• Task statement:
Check each line of the material. Copy those containing "True".

• Data:

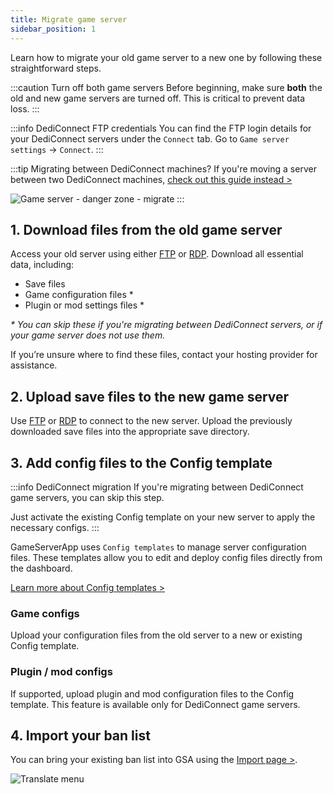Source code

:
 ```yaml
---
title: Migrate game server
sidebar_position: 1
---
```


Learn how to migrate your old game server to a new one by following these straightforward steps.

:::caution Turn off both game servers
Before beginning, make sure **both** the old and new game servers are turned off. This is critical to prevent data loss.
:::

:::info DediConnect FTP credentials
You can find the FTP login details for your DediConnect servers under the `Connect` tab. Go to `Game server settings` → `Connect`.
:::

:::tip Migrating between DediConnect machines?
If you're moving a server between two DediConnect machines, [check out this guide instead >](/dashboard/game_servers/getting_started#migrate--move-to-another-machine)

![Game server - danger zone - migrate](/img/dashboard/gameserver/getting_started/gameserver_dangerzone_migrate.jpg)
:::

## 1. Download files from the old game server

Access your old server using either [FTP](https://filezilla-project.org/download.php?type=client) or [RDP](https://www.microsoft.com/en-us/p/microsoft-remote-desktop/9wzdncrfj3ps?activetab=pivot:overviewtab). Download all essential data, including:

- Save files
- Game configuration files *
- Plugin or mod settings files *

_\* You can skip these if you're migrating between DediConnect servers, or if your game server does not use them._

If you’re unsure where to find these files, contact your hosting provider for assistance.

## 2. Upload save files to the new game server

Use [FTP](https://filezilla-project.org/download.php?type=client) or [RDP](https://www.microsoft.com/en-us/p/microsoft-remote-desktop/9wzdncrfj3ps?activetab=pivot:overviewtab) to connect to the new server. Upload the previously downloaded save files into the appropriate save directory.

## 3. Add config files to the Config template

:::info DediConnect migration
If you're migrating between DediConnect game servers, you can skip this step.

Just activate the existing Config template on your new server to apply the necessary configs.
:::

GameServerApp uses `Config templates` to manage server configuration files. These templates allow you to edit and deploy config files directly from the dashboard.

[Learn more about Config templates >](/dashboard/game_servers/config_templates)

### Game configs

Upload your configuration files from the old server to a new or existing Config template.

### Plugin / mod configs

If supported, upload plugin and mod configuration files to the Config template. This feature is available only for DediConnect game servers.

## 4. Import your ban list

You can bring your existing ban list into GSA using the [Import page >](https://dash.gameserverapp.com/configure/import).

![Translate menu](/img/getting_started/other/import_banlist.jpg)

==

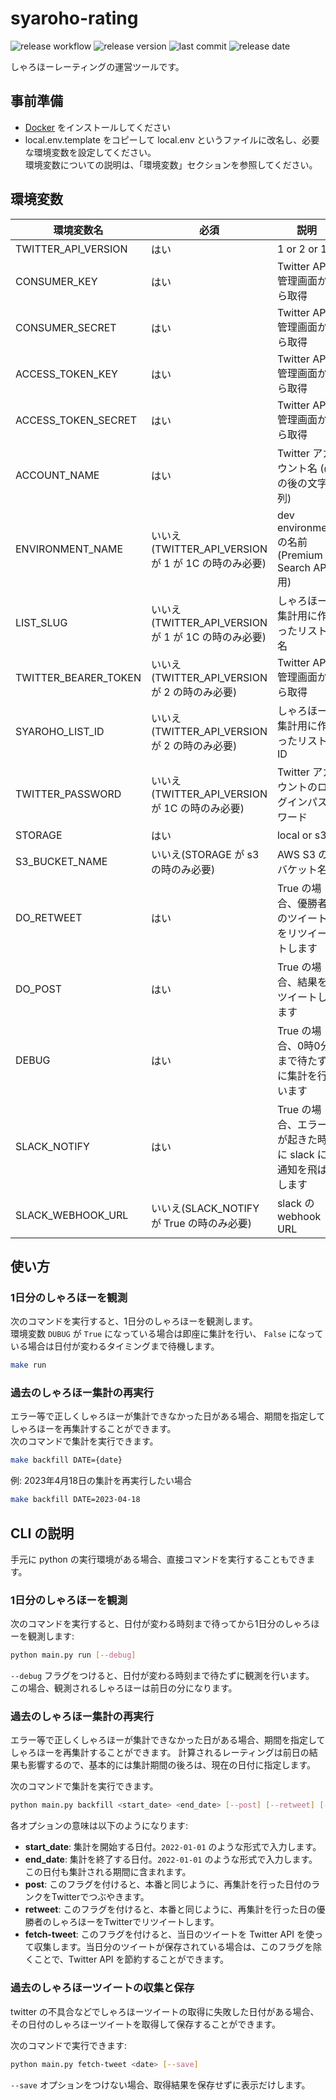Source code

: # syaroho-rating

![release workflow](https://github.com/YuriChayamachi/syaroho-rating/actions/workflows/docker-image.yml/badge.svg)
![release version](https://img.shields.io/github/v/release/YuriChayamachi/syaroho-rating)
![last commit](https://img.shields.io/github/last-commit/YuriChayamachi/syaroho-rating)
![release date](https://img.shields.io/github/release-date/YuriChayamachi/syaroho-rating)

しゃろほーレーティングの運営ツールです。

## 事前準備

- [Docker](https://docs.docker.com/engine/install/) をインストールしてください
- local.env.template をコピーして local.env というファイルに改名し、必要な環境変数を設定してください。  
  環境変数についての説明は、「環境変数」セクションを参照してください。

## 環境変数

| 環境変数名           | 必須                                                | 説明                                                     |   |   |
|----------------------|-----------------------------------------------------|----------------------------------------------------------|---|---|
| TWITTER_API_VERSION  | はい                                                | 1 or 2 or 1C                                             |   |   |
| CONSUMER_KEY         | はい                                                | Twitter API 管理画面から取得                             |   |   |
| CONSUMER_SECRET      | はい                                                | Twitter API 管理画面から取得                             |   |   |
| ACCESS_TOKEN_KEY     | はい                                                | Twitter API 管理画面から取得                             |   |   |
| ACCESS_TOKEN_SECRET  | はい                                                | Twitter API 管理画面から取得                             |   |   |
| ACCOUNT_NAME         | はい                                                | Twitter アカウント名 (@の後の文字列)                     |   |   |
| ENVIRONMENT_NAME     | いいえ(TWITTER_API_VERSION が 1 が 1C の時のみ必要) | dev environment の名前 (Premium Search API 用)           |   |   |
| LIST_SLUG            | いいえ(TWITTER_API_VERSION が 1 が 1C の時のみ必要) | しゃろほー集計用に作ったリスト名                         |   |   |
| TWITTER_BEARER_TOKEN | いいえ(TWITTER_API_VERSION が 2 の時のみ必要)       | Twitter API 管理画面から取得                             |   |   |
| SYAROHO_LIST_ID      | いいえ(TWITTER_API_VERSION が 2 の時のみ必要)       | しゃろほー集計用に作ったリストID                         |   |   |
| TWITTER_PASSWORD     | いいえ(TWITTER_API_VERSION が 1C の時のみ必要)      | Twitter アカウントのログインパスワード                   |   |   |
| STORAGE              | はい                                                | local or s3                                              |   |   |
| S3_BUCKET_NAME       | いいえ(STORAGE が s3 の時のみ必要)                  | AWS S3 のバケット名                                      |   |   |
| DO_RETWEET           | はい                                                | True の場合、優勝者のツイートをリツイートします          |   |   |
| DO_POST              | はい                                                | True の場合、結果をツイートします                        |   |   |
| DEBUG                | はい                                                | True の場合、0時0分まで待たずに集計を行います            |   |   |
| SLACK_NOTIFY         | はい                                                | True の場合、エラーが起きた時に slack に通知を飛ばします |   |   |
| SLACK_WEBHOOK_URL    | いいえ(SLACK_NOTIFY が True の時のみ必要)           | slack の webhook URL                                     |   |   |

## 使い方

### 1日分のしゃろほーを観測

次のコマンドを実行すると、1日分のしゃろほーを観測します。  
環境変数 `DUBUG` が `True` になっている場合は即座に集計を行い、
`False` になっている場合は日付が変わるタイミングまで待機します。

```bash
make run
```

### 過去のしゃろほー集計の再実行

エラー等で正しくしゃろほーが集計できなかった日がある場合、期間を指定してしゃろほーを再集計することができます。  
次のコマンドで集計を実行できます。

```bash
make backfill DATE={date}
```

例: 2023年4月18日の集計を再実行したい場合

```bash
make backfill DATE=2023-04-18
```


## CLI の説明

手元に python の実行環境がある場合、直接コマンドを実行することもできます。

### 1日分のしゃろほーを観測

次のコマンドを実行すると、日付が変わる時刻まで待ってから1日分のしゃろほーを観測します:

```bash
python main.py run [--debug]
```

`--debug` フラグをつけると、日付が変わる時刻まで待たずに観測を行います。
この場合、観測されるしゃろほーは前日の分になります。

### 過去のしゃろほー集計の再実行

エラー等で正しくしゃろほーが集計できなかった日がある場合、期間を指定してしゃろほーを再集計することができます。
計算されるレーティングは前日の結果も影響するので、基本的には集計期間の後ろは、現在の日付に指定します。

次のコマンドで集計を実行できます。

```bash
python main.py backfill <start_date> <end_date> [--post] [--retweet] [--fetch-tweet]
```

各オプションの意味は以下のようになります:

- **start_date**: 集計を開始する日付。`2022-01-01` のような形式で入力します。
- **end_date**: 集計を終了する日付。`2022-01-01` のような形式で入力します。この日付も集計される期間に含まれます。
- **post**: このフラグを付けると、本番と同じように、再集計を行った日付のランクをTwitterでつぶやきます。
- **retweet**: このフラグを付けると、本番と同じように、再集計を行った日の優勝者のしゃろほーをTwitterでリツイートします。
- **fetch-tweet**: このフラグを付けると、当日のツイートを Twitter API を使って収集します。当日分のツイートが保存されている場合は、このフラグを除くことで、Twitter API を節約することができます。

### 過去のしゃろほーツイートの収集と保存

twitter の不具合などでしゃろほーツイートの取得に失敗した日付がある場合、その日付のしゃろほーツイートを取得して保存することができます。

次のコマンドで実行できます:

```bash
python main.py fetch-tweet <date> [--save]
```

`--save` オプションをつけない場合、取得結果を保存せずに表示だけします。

• Completed task:
| DO_RETWEET           | はい                                                | True の場合、優勝者のツイートをリツイートします          |   |   |
| DO_POST              | はい                                                | True の場合、結果をツイートします                        |   |   |
| DEBUG                | はい                                                | True の場合、0時0分まで待たずに集計を行います            |   |   |
| SLACK_NOTIFY         | はい                                                | True の場合、エラーが起きた時に slack に通知を飛ばします |   |   |
| SLACK_WEBHOOK_URL    | いいえ(SLACK_NOTIFY が True の時のみ必要)           | slack の webhook URL                                     |   |   |
環境変数 `DUBUG` が `True` になっている場合は即座に集計を行い、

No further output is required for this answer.